Moving forward, I only have one eye on the deck to run the jib sheets through before the winch and cleat. Looking through my books, it looks like I need some kind of fore / aft adjustment to get the proper sailshape for the jib. I've looked at adding some track, but I have no idea what kind of lengh would I need and where would I mount it? Any help would be great!!

Thanks

Rick


----------



## eherlihy (Jan 2, 2007)

Hey Rick,

Welcome aboard! You'll find a LOT of information/knowledge/opinions here (sometimes it's hadr to tell which is which). Just place an entry in the appropriate forum.


----------



## smackdaddy (Aug 13, 2008)

eherlihy said:


> Hey Rick,
> 
> Welcome aboard! You'll find a LOT of information/knowledge/opinions here (sometimes it's hadr to tell which is which). Just place an entry in the appropriate forum.


And don't forget outright lies, unfounded tripe, and smartassedness. I got that covered.


----------



## davidpm (Oct 22, 2007)

I did a quick google an found: Columbia T23 and Coronado 23 Mk II Literature
Might be good for you.


----------



## eherlihy (Jan 2, 2007)

smackdaddy said:


> And don't forget outright lies, unfounded tripe, and smartassedness. I got that covered.


You be the KING of the latter; but I do appreciate you & your contribution to SailNet!

And to the OP - If you stick around long enough, you'll learn who to listen to, who to ignore, and who to laugh at!


----------



## Ajax_MD (Nov 24, 2009)

'Bout time we got another Coronado owner on here!


----------



## fordo (Jul 3, 2006)

Before you start doing alot of work moving things around, sail the boat for a while and make changes after you see a real need to do so. See if you really need a vang; is the mid boom sheeting really a problem? After I sailed my "new" boat for a season the priority for my upgrade list changed alot.

One exception, if you sail more than a mile from the dock you should be able to reef your sail. Is there a reefing hook on the gooseneck and a cringle on the luff of the sail? You can use the reef points by running lines through them and tying them around the boom, before you invest in a new reefing system.

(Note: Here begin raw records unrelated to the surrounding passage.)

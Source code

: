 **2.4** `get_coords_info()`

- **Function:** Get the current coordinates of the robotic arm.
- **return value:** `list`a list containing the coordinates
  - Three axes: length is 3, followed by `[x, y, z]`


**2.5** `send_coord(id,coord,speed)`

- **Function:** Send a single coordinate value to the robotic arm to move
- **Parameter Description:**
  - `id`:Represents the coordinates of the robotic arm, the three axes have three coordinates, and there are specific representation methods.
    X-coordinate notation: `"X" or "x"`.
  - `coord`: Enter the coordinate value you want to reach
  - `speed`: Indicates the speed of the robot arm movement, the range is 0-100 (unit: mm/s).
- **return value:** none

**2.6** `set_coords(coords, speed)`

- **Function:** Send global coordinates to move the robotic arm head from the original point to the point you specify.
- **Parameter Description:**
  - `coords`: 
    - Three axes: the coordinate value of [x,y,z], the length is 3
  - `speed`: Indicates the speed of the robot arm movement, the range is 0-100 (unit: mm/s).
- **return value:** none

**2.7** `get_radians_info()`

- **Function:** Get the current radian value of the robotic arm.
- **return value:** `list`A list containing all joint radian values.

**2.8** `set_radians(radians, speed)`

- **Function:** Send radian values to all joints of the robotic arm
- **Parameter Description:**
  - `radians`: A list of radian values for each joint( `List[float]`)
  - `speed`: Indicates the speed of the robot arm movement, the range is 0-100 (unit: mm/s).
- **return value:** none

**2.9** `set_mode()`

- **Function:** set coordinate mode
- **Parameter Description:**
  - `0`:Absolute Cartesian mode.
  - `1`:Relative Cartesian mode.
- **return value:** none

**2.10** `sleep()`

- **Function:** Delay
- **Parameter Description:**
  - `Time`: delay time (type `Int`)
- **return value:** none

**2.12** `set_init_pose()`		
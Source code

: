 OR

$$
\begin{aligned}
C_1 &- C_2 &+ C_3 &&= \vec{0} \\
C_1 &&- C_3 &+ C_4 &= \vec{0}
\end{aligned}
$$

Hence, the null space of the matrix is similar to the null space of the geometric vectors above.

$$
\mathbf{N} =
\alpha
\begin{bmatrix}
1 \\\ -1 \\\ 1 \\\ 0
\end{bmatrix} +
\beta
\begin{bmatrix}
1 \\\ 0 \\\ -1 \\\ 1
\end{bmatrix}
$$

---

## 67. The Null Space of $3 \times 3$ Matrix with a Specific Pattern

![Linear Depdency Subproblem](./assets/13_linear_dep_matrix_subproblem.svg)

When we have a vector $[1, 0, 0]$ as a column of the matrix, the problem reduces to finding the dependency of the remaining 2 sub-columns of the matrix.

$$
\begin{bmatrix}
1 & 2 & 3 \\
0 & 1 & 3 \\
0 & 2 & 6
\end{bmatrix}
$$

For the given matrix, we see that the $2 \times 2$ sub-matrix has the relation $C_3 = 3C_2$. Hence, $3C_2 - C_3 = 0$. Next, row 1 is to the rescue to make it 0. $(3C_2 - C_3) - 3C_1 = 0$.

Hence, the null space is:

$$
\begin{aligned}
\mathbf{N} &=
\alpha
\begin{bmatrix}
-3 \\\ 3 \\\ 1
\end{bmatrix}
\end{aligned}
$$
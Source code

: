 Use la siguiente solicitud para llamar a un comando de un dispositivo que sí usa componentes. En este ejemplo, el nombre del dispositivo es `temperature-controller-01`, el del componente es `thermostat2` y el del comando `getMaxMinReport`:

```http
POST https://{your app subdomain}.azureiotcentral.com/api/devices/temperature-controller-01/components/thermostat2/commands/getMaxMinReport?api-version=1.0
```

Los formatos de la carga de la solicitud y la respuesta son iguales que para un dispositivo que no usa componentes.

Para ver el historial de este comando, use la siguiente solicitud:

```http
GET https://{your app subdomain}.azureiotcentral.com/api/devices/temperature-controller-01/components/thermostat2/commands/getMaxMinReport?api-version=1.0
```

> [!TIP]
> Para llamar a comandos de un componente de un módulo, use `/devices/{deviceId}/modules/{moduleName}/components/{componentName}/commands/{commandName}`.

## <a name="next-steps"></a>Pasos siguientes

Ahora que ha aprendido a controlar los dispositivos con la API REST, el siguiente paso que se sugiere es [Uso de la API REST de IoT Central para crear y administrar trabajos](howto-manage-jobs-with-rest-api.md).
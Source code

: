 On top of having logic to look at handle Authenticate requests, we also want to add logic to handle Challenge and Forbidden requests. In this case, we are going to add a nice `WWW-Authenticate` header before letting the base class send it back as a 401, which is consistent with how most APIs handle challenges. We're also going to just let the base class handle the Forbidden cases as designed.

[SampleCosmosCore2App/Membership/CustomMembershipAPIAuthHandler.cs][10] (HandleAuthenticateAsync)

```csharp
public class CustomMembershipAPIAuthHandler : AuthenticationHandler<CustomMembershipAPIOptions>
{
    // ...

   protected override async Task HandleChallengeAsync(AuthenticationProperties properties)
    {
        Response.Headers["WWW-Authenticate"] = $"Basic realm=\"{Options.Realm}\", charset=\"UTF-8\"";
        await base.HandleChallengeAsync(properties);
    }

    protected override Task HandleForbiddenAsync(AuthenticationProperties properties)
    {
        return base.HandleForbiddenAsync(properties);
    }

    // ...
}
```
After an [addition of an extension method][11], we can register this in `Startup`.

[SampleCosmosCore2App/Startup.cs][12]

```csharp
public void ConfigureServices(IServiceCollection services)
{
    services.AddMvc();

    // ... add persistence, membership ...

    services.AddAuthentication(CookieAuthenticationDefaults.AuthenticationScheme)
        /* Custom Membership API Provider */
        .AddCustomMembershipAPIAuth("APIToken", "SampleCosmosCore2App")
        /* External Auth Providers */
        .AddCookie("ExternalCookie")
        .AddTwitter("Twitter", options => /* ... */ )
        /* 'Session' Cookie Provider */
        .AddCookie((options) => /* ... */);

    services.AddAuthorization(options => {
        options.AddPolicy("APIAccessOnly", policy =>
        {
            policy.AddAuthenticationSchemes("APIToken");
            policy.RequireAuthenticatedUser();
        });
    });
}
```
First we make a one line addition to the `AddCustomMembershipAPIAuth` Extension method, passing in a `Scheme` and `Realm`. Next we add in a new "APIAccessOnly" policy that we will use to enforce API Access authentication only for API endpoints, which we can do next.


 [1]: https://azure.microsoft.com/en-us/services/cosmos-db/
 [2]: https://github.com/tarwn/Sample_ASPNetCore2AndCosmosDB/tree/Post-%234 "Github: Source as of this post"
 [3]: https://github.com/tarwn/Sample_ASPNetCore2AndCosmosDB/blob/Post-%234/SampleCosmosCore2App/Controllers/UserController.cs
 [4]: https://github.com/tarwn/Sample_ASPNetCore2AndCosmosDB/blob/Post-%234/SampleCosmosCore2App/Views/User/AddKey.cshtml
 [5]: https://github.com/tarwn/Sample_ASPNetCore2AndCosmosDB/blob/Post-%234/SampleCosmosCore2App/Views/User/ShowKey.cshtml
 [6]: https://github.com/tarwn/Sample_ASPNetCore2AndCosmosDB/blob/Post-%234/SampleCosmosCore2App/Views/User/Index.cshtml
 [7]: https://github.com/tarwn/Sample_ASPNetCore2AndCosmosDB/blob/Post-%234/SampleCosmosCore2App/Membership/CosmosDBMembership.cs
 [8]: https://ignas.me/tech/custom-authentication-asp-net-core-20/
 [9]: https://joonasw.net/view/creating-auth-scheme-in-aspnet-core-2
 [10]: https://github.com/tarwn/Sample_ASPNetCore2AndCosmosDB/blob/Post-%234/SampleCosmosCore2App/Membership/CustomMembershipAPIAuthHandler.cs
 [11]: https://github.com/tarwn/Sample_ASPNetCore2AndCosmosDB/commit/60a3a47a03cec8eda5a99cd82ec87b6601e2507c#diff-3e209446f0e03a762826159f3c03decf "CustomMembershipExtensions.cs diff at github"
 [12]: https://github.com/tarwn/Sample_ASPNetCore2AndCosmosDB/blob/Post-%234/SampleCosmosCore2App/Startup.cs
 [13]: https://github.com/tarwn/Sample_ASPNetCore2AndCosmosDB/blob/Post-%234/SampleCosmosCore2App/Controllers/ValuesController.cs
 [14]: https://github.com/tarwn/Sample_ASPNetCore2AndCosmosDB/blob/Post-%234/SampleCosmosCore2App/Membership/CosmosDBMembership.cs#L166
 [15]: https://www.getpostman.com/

Take it slow and enjoy the sailing as you do the upgrades


----------



## bljones (Oct 13, 2008)

Check out the Small Craft Advisor review of the Coronado 23. Lots of good info.


----------



## thebee64 (Feb 17, 2010)

Thanks for the replies. I do plan on sailing her to really get a feel of what I want vs what I need. I sail in the puget sound, Whidbey island to be exact and I don't plan on going out for any real distance without having the proper systems in place, such as reefing.


----------